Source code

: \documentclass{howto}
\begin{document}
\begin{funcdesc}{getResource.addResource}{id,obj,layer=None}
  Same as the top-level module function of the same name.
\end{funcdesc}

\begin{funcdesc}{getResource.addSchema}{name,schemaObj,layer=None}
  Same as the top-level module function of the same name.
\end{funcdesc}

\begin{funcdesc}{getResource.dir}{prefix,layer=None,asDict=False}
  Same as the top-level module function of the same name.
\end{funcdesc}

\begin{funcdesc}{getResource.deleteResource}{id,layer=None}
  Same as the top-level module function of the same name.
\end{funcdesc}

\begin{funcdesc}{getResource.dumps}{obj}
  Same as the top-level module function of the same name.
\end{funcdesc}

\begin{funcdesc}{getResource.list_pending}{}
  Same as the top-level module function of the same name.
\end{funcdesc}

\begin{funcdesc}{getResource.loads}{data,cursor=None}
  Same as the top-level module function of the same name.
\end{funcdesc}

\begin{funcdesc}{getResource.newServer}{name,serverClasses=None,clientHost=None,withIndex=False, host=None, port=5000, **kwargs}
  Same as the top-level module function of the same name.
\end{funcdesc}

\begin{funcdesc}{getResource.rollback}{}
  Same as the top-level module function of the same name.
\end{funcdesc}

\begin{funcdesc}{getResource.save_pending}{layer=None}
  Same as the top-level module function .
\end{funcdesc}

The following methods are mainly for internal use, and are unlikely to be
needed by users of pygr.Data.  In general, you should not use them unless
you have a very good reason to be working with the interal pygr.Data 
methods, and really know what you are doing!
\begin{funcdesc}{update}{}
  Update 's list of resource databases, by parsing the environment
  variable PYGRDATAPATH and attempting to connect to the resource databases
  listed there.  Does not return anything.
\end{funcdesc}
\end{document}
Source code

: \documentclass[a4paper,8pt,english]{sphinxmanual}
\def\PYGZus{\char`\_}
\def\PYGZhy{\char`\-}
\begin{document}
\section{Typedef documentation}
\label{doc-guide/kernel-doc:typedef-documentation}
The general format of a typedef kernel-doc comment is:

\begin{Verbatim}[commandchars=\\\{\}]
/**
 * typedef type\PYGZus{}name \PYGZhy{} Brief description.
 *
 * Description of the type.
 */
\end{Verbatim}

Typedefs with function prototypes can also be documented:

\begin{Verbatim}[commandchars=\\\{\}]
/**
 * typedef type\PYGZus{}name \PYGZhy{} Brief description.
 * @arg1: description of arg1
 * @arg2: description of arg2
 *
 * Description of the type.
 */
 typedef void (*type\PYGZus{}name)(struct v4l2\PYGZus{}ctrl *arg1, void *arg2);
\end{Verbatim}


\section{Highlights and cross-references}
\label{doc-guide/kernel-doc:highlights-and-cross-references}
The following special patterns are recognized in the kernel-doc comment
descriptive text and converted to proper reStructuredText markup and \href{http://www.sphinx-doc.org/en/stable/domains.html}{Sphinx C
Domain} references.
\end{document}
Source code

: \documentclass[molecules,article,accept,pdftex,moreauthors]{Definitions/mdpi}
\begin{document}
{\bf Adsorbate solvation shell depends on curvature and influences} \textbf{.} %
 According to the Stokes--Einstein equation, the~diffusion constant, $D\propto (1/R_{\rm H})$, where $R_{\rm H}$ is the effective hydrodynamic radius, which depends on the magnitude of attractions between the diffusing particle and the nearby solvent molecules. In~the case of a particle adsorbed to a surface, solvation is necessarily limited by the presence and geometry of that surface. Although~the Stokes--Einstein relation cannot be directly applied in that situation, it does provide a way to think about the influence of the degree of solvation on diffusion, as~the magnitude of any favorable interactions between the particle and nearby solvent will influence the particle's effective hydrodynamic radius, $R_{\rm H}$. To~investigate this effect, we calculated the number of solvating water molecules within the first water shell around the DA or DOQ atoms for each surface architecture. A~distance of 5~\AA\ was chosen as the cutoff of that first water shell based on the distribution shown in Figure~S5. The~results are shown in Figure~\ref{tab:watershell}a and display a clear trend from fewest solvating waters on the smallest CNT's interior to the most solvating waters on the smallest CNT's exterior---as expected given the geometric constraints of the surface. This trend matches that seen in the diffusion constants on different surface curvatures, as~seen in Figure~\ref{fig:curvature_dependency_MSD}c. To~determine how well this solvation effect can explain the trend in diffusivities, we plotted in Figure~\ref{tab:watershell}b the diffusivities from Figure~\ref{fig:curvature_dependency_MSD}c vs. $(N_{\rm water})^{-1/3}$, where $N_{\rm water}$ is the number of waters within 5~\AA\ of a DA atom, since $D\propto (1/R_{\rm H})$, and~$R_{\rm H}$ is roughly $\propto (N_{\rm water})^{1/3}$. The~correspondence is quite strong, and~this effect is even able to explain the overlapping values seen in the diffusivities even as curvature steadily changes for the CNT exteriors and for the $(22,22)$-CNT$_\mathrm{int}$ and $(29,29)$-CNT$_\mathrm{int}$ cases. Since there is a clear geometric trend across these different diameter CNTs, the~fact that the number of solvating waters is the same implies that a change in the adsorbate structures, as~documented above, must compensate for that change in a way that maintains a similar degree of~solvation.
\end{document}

Work to be completed.
Find every line of the records holding "methods". Answer with the count alone.

Answer for this exercise.
2